**PROBLEM:** Once you find the line with "The cognitive outcomes" in the entries below, return exactly every line from it through the line with "## Other Reading".

(Source texts of formatted documents)
________
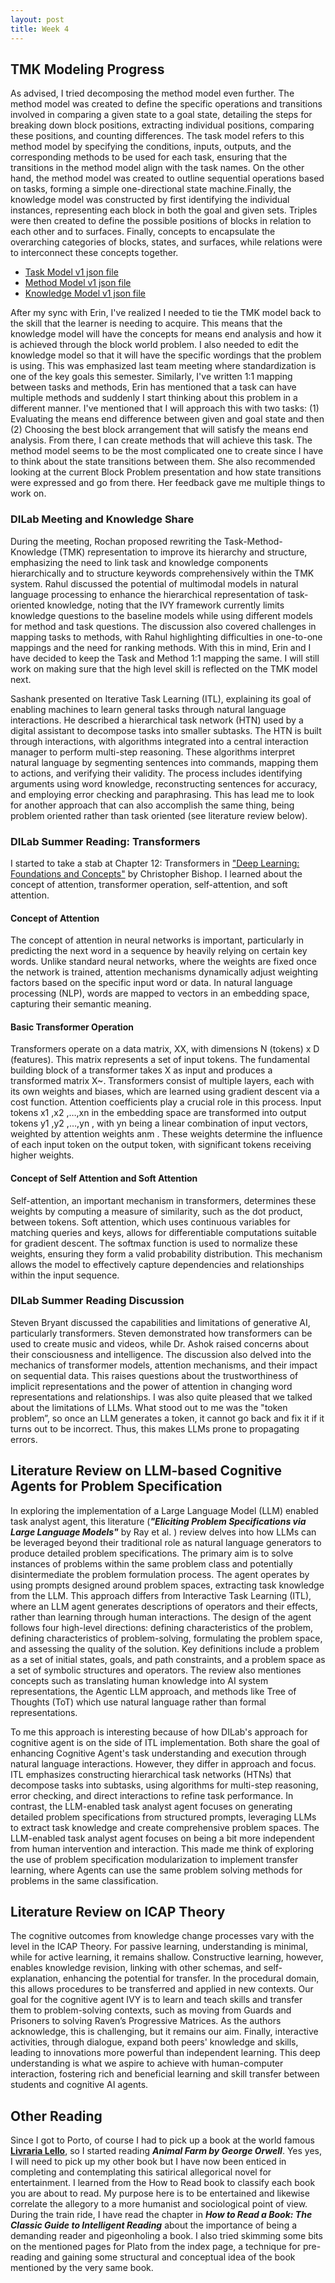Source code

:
 ```yaml
---
layout: post
title: Week 4
---
```

## TMK Modeling Progress
As advised, I tried decomposing the method model even further. 
The method model was created to define the specific operations and transitions involved in comparing a given state to a goal state, detailing the steps for breaking down block positions, extracting individual positions, comparing these positions, and counting differences. The task model refers to this method model by specifying the conditions, inputs, outputs, and the corresponding methods to be used for each task, ensuring that the transitions in the method model align with the task names. On the other hand, the method model was created to outline sequential operations based on tasks, forming a simple one-directional state machine.Finally, the knowledge model was constructed by first identifying the individual instances, representing each block in both the goal and given sets. Triples were then created to define the possible positions of blocks in relation to each other and to surfaces. Finally, concepts to encapsulate the overarching categories of blocks, states, and surfaces, while relations were to interconnect these concepts together.
* [Task Model v1 json file](https://gracebrazil28.github.io/files/Task_Model_BlockWorld2_v1.json)
* [Method Model v1 json file](https://gracebrazil28.github.io/files/Method_Model_BlockWorld2_v1.json)
* [Knowledge Model v1 json file](https://gracebrazil28.github.io/files/Knowledge_Model_BlockWorld2_v1.json)

<!-- Sync with Erin Notes -->
After my sync with Erin, I've realized I needed to tie the TMK model back to the skill that the learner is needing to acquire. This means that the knowledge model will have the concepts for means end analysis and how it is achieved through the block world problem. I also needed to edit the knowledge model so that it will have the specific wordings that the problem is using. This was emphasized last team meeting where standardization is one of the key goals this semester. Similarly, I've written 1:1 mapping between tasks and methods, Erin has mentioned that a task can have multiple methods and suddenly I start thinking about this problem in a different manner. I've mentioned that I will approach this with two tasks: (1) Evaluating the means end difference between given and goal state and then (2) Choosing the best block arrangement that will satisfy the means end analysis. From there, I can create methods that will achieve this task. The method model seems to be the most complicated one to create since I have to think about the state transitions between them. She also recommended looking at the current Block Problem presentation and how state transitions were expressed and go from there. Her feedback gave me multiple things to work on. 

<!-- Sync with DILAB IVY Group Notes -->
### DILab Meeting and Knowledge Share
During the meeting, Rochan proposed rewriting the Task-Method-Knowledge (TMK) representation to improve its hierarchy and structure, emphasizing the need to link task and knowledge components hierarchically and to structure keywords comprehensively within the TMK system. Rahul discussed the potential of multimodal models in natural language processing to enhance the hierarchical representation of task-oriented knowledge, noting that the IVY framework currently limits knowledge questions to the baseline models while using different models for method and task questions. The discussion also covered challenges in mapping tasks to methods, with Rahul highlighting difficulties in one-to-one mappings and the need for ranking methods. With this in mind, Erin and I have decided to keep the Task and Method 1:1 mapping the same. I will still work on making sure that the high level skill is reflected on the TMK model next.

Sashank presented on Iterative Task Learning (ITL), explaining its goal of enabling machines to learn general tasks through natural language interactions. He described a hierarchical task network (HTN) used by a digital assistant to decompose tasks into smaller subtasks. The HTN is built through interactions, with algorithms integrated into a central interaction manager to perform multi-step reasoning. These algorithms interpret natural language by segmenting sentences into commands, mapping them to actions, and verifying their validity. The process includes identifying arguments using word knowledge, reconstructing sentences for accuracy, and employing error checking and paraphrasing. This has lead me to look for another approach that can also accomplish the same thing, being problem oriented rather than task oriented (see literature review below). 

### DILab Summer Reading: Transformers 
I started to take a stab at Chapter 12: Transformers in ["Deep Learning: Foundations and Concepts"](https://www.bishopbook.com) by Christopher Bishop. I learned about the concept of attention, transformer operation, self-attention, and soft attention. 
#### Concept of Attention
The concept of attention in neural networks is important, particularly in predicting the next word in a sequence by heavily relying on certain key words. Unlike standard neural networks, where the weights are fixed once the network is trained, attention mechanisms dynamically adjust weighting factors based on the specific input word or data. In natural language processing (NLP), words are mapped to vectors in an embedding space, capturing their semantic meaning. 
#### Basic Transformer Operation
Transformers operate on a data matrix, XX, with dimensions N (tokens) x D (features). This matrix represents a set of input tokens. The fundamental building block of a transformer takes X as input and produces a transformed matrix X~. Transformers consist of multiple layers, each with its own weights and biases, which are learned using gradient descent via a cost function. Attention coefficients play a crucial role in this process. Input tokens x1 ,x2 ,…,xn  in the embedding space are transformed into output tokens y1 ,y2 ,…,yn , with yn  being a linear combination of input vectors, weighted by attention weights anm . These weights determine the influence of each input token on the output token, with significant tokens receiving higher weights.
#### Concept of Self Attention and Soft Attention
Self-attention, an important mechanism in transformers, determines these weights by computing a measure of similarity, such as the dot product, between tokens. Soft attention, which uses continuous variables for matching queries and keys, allows for differentiable computations suitable for gradient descent. The softmax function is used to normalize these weights, ensuring they form a valid probability distribution. This mechanism allows the model to effectively capture dependencies and relationships within the input sequence.
### DILab Summer Reading Discussion
Steven Bryant discussed the capabilities and limitations of generative AI, particularly transformers. Steven demonstrated how transformers can be used to create music and videos, while Dr. Ashok raised concerns about their consciousness and intelligence. The discussion also delved into the mechanics of transformer models, attention mechanisms, and their impact on sequential data. This raises questions about the trustworthiness of implicit representations and the power of attention in changing word representations and relationships. I was also quite pleased that we talked about the limitations of LLMs. What stood out to me was the "token problem”, so once an LLM generates a token, it cannot go back and fix it if it turns out to be incorrect. Thus, this makes LLMs prone to propagating errors.

## Literature Review on LLM-based Cognitive Agents for Problem Specification
In exploring the implementation of a Large Language Model (LLM) enabled task analyst agent, this literature (***"Eliciting Problem Specifications via Large Language Models"*** by Ray et al. ) review delves into how LLMs can be leveraged beyond their traditional role as natural language generators to produce detailed problem specifications. The primary aim is to solve instances of problems within the same problem class and potentially disintermediate the problem formulation process. The agent operates by using prompts designed around problem spaces, extracting task knowledge from the LLM. This approach differs from Interactive Task Learning (ITL), where an LLM agent generates descriptions of operators and their effects, rather than learning through human interactions. The design of the agent follows four high-level directions: defining characteristics of the problem, defining characteristics of problem-solving, formulating the problem space, and assessing the quality of the solution. Key definitions include a problem as a set of initial states, goals, and path constraints, and a problem space as a set of symbolic structures and operators. The review also mentiones concepts such as translating human knowledge into AI system representations, the Agentic LLM approach, and methods like Tree of Thoughts (ToT) which use natural language rather than formal representations.

To me this approach is interesting because of how DILab's approach for cognitive agent is on the side of ITL implementation. Both share the goal of enhancing Cognitive Agent's task understanding and execution through natural language interactions. However, they differ in approach and focus. ITL emphasizes constructing hierarchical task networks (HTNs) that decompose tasks into subtasks, using algorithms for multi-step reasoning, error checking, and direct interactions to refine task performance. In contrast, the LLM-enabled task analyst agent focuses on generating detailed problem specifications from structured prompts, leveraging LLMs to extract task knowledge and create comprehensive problem spaces. The LLM-enabled task analyst agent focuses on being a bit more independent from human intervention and interaction. This made me think of exploring the use of problem specification modularization to implement transfer learning, where Agents can use the same problem solving methods for problems in the same classification. 

## Literature Review on ICAP Theory ##
The cognitive outcomes from knowledge change processes vary with the level in the ICAP Theory. For passive learning, understanding is minimal, while for active learning, it remains shallow. Constructive learning, however, enables knowledge revision, linking with other schemas, and self-explanation, enhancing the potential for transfer. In the procedural domain, this allows procedures to be transferred and applied in new contexts. Our goal for the cognitive agent IVY is to learn and teach skills and transfer them to problem-solving contexts, such as moving from Guards and Prisoners to solving Raven’s Progressive Matrices. As the authors acknowledge, this is challenging, but it remains our aim. Finally, interactive activities, through dialogue, expand both peers' knowledge and skills, leading to innovations more powerful than independent learning. This deep understanding is what we aspire to achieve with human-computer interaction, fostering rich and beneficial learning and skill transfer between students and cognitive AI agents.

## Other Reading
Since I got to Porto, of course I had to pick up a book at the world famous [**Livraria Lello**](https://www.livrarialello.pt), so I started reading ***Animal Farm by George Orwell***. Yes yes, I will need to pick up my other book but I have now been enticed in completing and contemplating this satirical allegorical novel for entertainment. I learned from the How to Read book to classify each book you are about to read. My purpose here is to be entertained and likewise correlate the allegory to a more humanist and sociological point of view. During the train ride, I have read the chapter in ***How to Read a Book: The Classic Guide to Intelligent Reading*** about the importance of being a demanding reader and pigeonholing a book. I also tried skimming some bits on the mentioned pages for Plato from the index page, a technique for pre-reading and gaining some structural and conceptual idea of the book mentioned by the very same book.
________
**OUTPUT FOR THIS EXERCISE:**
The cognitive outcomes from knowledge change processes vary with the level in the ICAP Theory. For passive learning, understanding is minimal, while for active learning, it remains shallow. Constructive learning, however, enables knowledge revision, linking with other schemas, and self-explanation, enhancing the potential for transfer. In the procedural domain, this allows procedures to be transferred and applied in new contexts. Our goal for the cognitive agent IVY is to learn and teach skills and transfer them to problem-solving contexts, such as moving from Guards and Prisoners to solving Raven’s Progressive Matrices. As the authors acknowledge, this is challenging, but it remains our aim. Finally, interactive activities, through dialogue, expand both peers' knowledge and skills, leading to innovations more powerful than independent learning. This deep understanding is what we aspire to achieve with human-computer interaction, fostering rich and beneficial learning and skill transfer between students and cognitive AI agents.

## Other Reading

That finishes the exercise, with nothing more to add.